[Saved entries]
********************
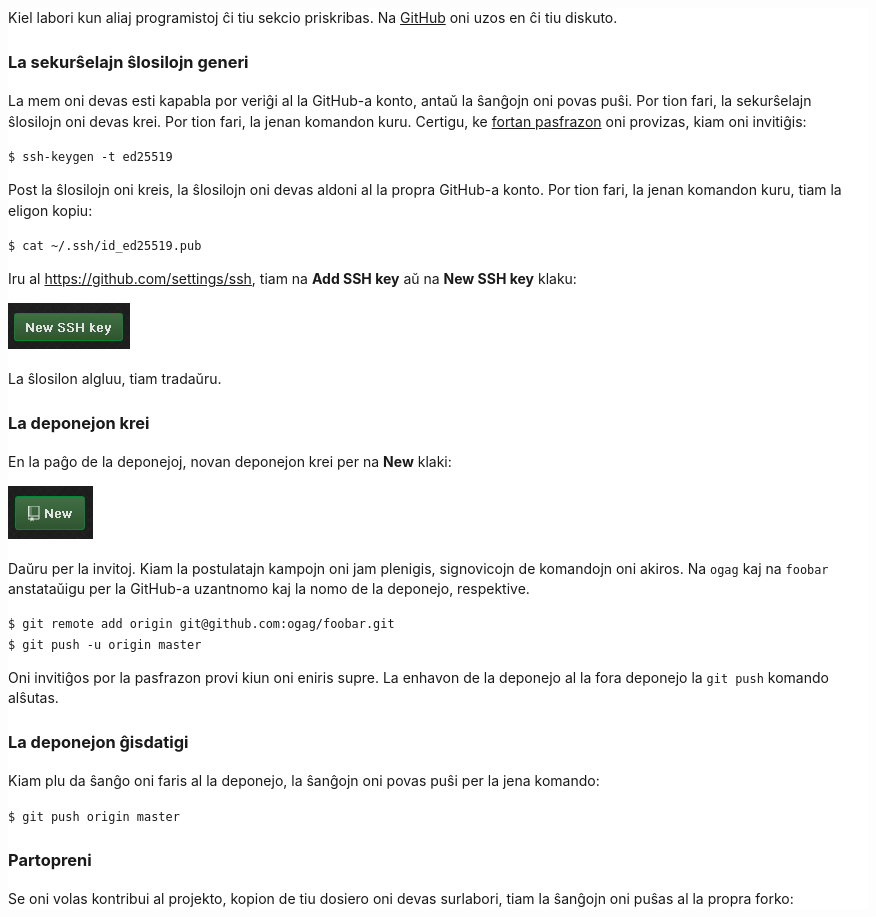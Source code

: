 Kiel labori kun aliaj programistoj ĉi tiu sekcio priskribas. Na [GitHub](https://github.com) oni
uzos en ĉi tiu diskuto.


### <a name="ŝlosiloj"></a>La sekurŝelajn ŝlosilojn generi

La mem oni devas esti kapabla por veriĝi al la GitHub-a konto, antaŭ la ŝanĝojn oni povas puŝi. Por
tion fari, la sekurŝelajn ŝlosilojn oni devas krei. Por tion fari, la jenan komandon kuru. Certigu,
ke [fortan pasfrazon](https://xkcd.com/936/) oni provizas, kiam oni invitiĝis:

    $ ssh-keygen -t ed25519

Post la ŝlosilojn oni kreis, la ŝlosilojn oni devas aldoni al la propra GitHub-a konto. Por tion
fari, la jenan komandon kuru, tiam la eligon kopiu:

    $ cat ~/.ssh/id_ed25519.pub

Iru al <https://github.com/settings/ssh>, tiam na **Add SSH key** aŭ na **New SSH key** klaku:

![Add SSH key](/bil/sekursxelan-sxlosilon-aldonu.png)

La ŝlosilon algluu, tiam tradaŭru.


### <a name="deponejonkrei"></a>La deponejon krei

En la paĝo de la deponejoj, novan deponejon krei per na **New** klaki:

![New](/bil/nova-deponejo.png)

Daŭru per la invitoj. Kiam la postulatajn kampojn oni jam plenigis, signovicojn de komandojn oni
akiros. Na `ogag` kaj na `foobar` anstataŭigu per la GitHub-a uzantnomo kaj la nomo de la
deponejo, respektive.

    $ git remote add origin git@github.com:ogag/foobar.git
    $ git push -u origin master

Oni invitiĝos por la pasfrazon provi kiun oni eniris supre. La enhavon de la deponejo al la fora
deponejo la `git push` komando alŝutas.


### <a name="deponejonĝisdatigi"></a>La deponejon ĝisdatigi

Kiam plu da ŝanĝo oni faris al la deponejo, la ŝanĝojn oni povas puŝi per la jena komando:

    $ git push origin master


### <a name="partopreni"></a>Partopreni

Se oni volas kontribui al projekto, kopion de tiu dosiero oni devas surlabori, tiam la ŝanĝojn oni
puŝas al la propra forko:
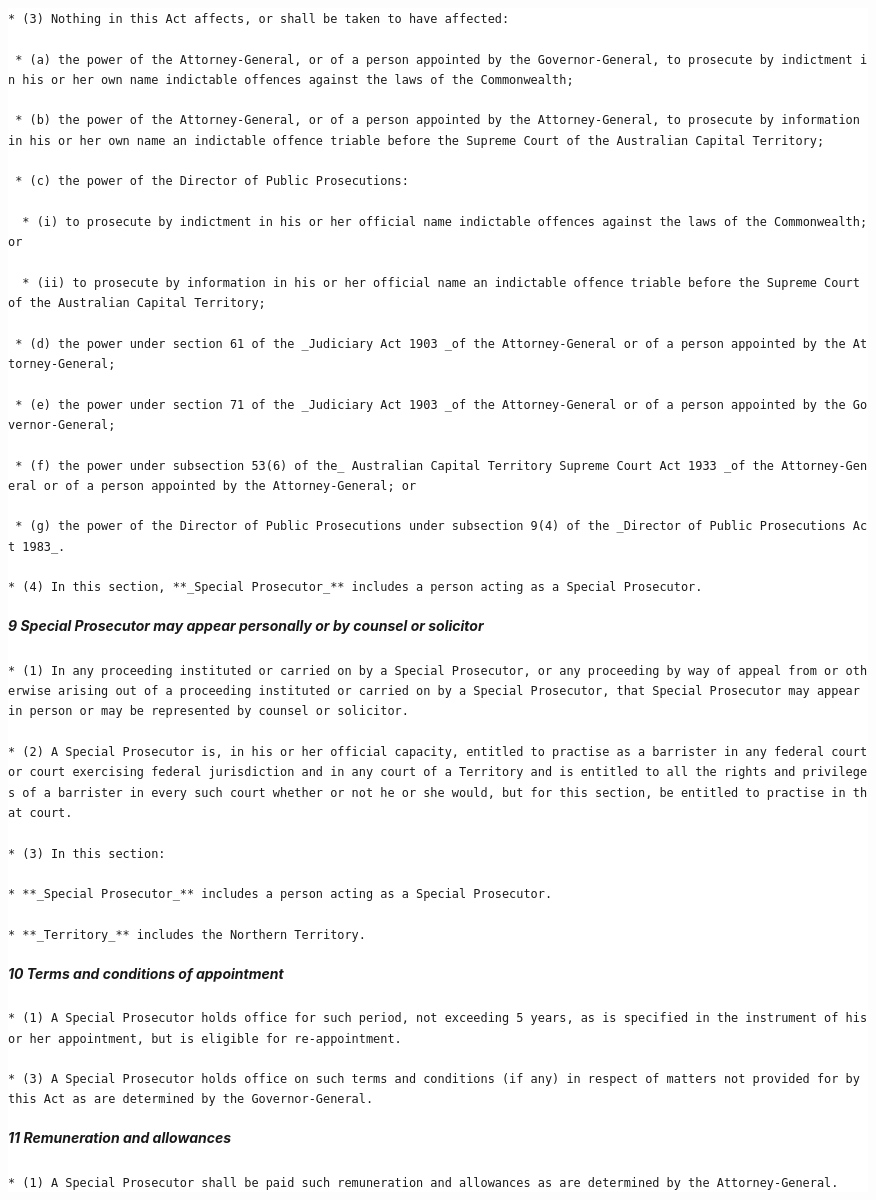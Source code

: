     * (3) Nothing in this Act affects, or shall be taken to have affected:

     * (a) the power of the Attorney-General, or of a person appointed by the Governor-General, to prosecute by indictment in his or her own name indictable offences against the laws of the Commonwealth;

     * (b) the power of the Attorney-General, or of a person appointed by the Attorney-General, to prosecute by information in his or her own name an indictable offence triable before the Supreme Court of the Australian Capital Territory;

     * (c) the power of the Director of Public Prosecutions:

      * (i) to prosecute by indictment in his or her official name indictable offences against the laws of the Commonwealth; or

      * (ii) to prosecute by information in his or her official name an indictable offence triable before the Supreme Court of the Australian Capital Territory;

     * (d) the power under section 61 of the _Judiciary Act 1903 _of the Attorney-General or of a person appointed by the Attorney-General;

     * (e) the power under section 71 of the _Judiciary Act 1903 _of the Attorney-General or of a person appointed by the Governor-General;

     * (f) the power under subsection 53(6) of the_ Australian Capital Territory Supreme Court Act 1933 _of the Attorney-General or of a person appointed by the Attorney-General; or

     * (g) the power of the Director of Public Prosecutions under subsection 9(4) of the _Director of Public Prosecutions Act 1983_.

    * (4) In this section, **_Special Prosecutor_** includes a person acting as a Special Prosecutor.

##### 9  Special Prosecutor may appear personally or by counsel or solicitor

    * (1) In any proceeding instituted or carried on by a Special Prosecutor, or any proceeding by way of appeal from or otherwise arising out of a proceeding instituted or carried on by a Special Prosecutor, that Special Prosecutor may appear in person or may be represented by counsel or solicitor.

    * (2) A Special Prosecutor is, in his or her official capacity, entitled to practise as a barrister in any federal court or court exercising federal jurisdiction and in any court of a Territory and is entitled to all the rights and privileges of a barrister in every such court whether or not he or she would, but for this section, be entitled to practise in that court.

    * (3) In this section:

    * **_Special Prosecutor_** includes a person acting as a Special Prosecutor.

    * **_Territory_** includes the Northern Territory.

##### 10  Terms and conditions of appointment

    * (1) A Special Prosecutor holds office for such period, not exceeding 5 years, as is specified in the instrument of his or her appointment, but is eligible for re-appointment.

    * (3) A Special Prosecutor holds office on such terms and conditions (if any) in respect of matters not provided for by this Act as are determined by the Governor-General.

##### 11  Remuneration and allowances

    * (1) A Special Prosecutor shall be paid such remuneration and allowances as are determined by the Attorney-General.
********************
Action item: The required output is the stretch of entries above from the line containing "uzos en ĉi tiu diskuto." through the line containing "Oni invitiĝos por", reproduced exactly.

Result of this exercise:
uzos en ĉi tiu diskuto.


### <a name="ŝlosiloj"></a>La sekurŝelajn ŝlosilojn generi

La mem oni devas esti kapabla por veriĝi al la GitHub-a konto, antaŭ la ŝanĝojn oni povas puŝi. Por
tion fari, la sekurŝelajn ŝlosilojn oni devas krei. Por tion fari, la jenan komandon kuru. Certigu,
ke [fortan pasfrazon](https://xkcd.com/936/) oni provizas, kiam oni invitiĝis:

    $ ssh-keygen -t ed25519

Post la ŝlosilojn oni kreis, la ŝlosilojn oni devas aldoni al la propra GitHub-a konto. Por tion
fari, la jenan komandon kuru, tiam la eligon kopiu:

    $ cat ~/.ssh/id_ed25519.pub

Iru al <https://github.com/settings/ssh>, tiam na **Add SSH key** aŭ na **New SSH key** klaku:

![Add SSH key](/bil/sekursxelan-sxlosilon-aldonu.png)

La ŝlosilon algluu, tiam tradaŭru.


### <a name="deponejonkrei"></a>La deponejon krei

En la paĝo de la deponejoj, novan deponejon krei per na **New** klaki:

![New](/bil/nova-deponejo.png)

Daŭru per la invitoj. Kiam la postulatajn kampojn oni jam plenigis, signovicojn de komandojn oni
akiros. Na `ogag` kaj na `foobar` anstataŭigu per la GitHub-a uzantnomo kaj la nomo de la
deponejo, respektive.

    $ git remote add origin git@github.com:ogag/foobar.git
    $ git push -u origin master

Oni invitiĝos por la pasfrazon provi kiun oni eniris supre. La enhavon de la deponejo al la fora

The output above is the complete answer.